■ EXERCISE DATA

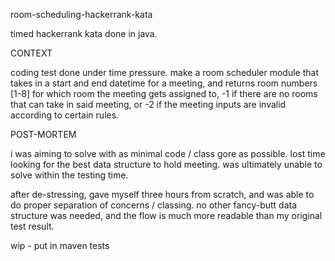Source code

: room-scheduling-hackerrank-kata

timed hackerrank kata done in java.

CONTEXT

coding test done under time pressure. make a room scheduler module that takes in a start and end datetime for a meeting, and returns room numbers [1-8] for which room the meeting gets assigned to, -1 if there are no rooms that can take in said meeting, or -2 if the meeting inputs are invalid according to certain rules.

POST-MORTEM

i was aiming to solve with as minimal code / class gore as possible. lost time looking for the best data structure to hold meeting. was ultimately unable to solve within the testing time.

after de-stressing, gave myself three hours from scratch, and was able to do proper separation of concerns / classing. no other fancy-butt data structure was needed, and the flow is much more readable than my original test result.

wip - put in maven tests
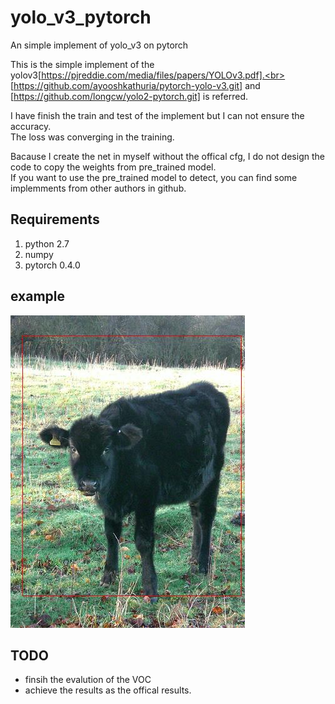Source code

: # yolo_v3_pytorch
An simple implement of yolo_v3 on pytorch

This is the simple implement of the yolov3[https://pjreddie.com/media/files/papers/YOLOv3.pdf].<br>
[https://github.com/ayooshkathuria/pytorch-yolo-v3.git] and [https://github.com/longcw/yolo2-pytorch.git] is referred.

I have finish the train and test of the implement but I can not ensure the accuracy.<br>
The loss was converging in the training.

Bacause I create the net in myself without the offical cfg, I do not design the code to copy the weights from pre_trained model.<br>
If you want to use the pre_trained model to detect, you can find some implemments from other authors in github.

## Requirements
1. python 2.7
2. numpy
3. pytorch 0.4.0

## example
![](https://github.com/BinWang-shu/yolo_v3_pytorch/raw/master/example.jpg)

## TODO
* finsih the evalution of the VOC
* achieve the results as the offical results.



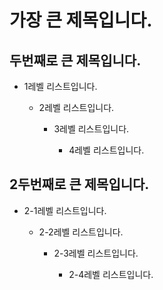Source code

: # 가장 큰 제목입니다.

## 두번째로 큰 제목입니다.

- 1레벨 리스트입니다.

    - 2레벨 리스트입니다.

        - 3레벨 리스트입니다.

            - 4레벨 리스트입니다.

## 2두번째로 큰 제목입니다.

- 2-1레벨 리스트입니다.

    - 2-2레벨 리스트입니다.

        - 2-3레벨 리스트입니다.
        
            - 2-4레벨 리스트입니다.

■ EXERCISE OBJECTIVE
Restate the listing word for word and drop the pictures.

■ EXERCISE RESULT
Source code

: room-scheduling-hackerrank-kata

timed hackerrank kata done in java.

CONTEXT

coding test done under time pressure. make a room scheduler module that takes in a start and end datetime for a meeting, and returns room numbers [1-8] for which room the meeting gets assigned to, -1 if there are no rooms that can take in said meeting, or -2 if the meeting inputs are invalid according to certain rules.

POST-MORTEM

i was aiming to solve with as minimal code / class gore as possible. lost time looking for the best data structure to hold meeting. was ultimately unable to solve within the testing time.

after de-stressing, gave myself three hours from scratch, and was able to do proper separation of concerns / classing. no other fancy-butt data structure was needed, and the flow is much more readable than my original test result.

wip - put in maven tests
Source code

: # yolo_v3_pytorch
An simple implement of yolo_v3 on pytorch

This is the simple implement of the yolov3[https://pjreddie.com/media/files/papers/YOLOv3.pdf].<br>
[https://github.com/ayooshkathuria/pytorch-yolo-v3.git] and [https://github.com/longcw/yolo2-pytorch.git] is referred.

I have finish the train and test of the implement but I can not ensure the accuracy.<br>
The loss was converging in the training.

Bacause I create the net in myself without the offical cfg, I do not design the code to copy the weights from pre_trained model.<br>
If you want to use the pre_trained model to detect, you can find some implemments from other authors in github.

## Requirements
1. python 2.7
2. numpy
3. pytorch 0.4.0

## example
![](https://github.com/BinWang-shu/yolo_v3_pytorch/raw/master/example.jpg)

## TODO
* finsih the evalution of the VOC
* achieve the results as the offical results.



Source code

: # 가장 큰 제목입니다.

## 두번째로 큰 제목입니다.

- 1레벨 리스트입니다.

    - 2레벨 리스트입니다.

        - 3레벨 리스트입니다.

            - 4레벨 리스트입니다.

## 2두번째로 큰 제목입니다.

- 2-1레벨 리스트입니다.

    - 2-2레벨 리스트입니다.

        - 2-3레벨 리스트입니다.
        
            - 2-4레벨 리스트입니다.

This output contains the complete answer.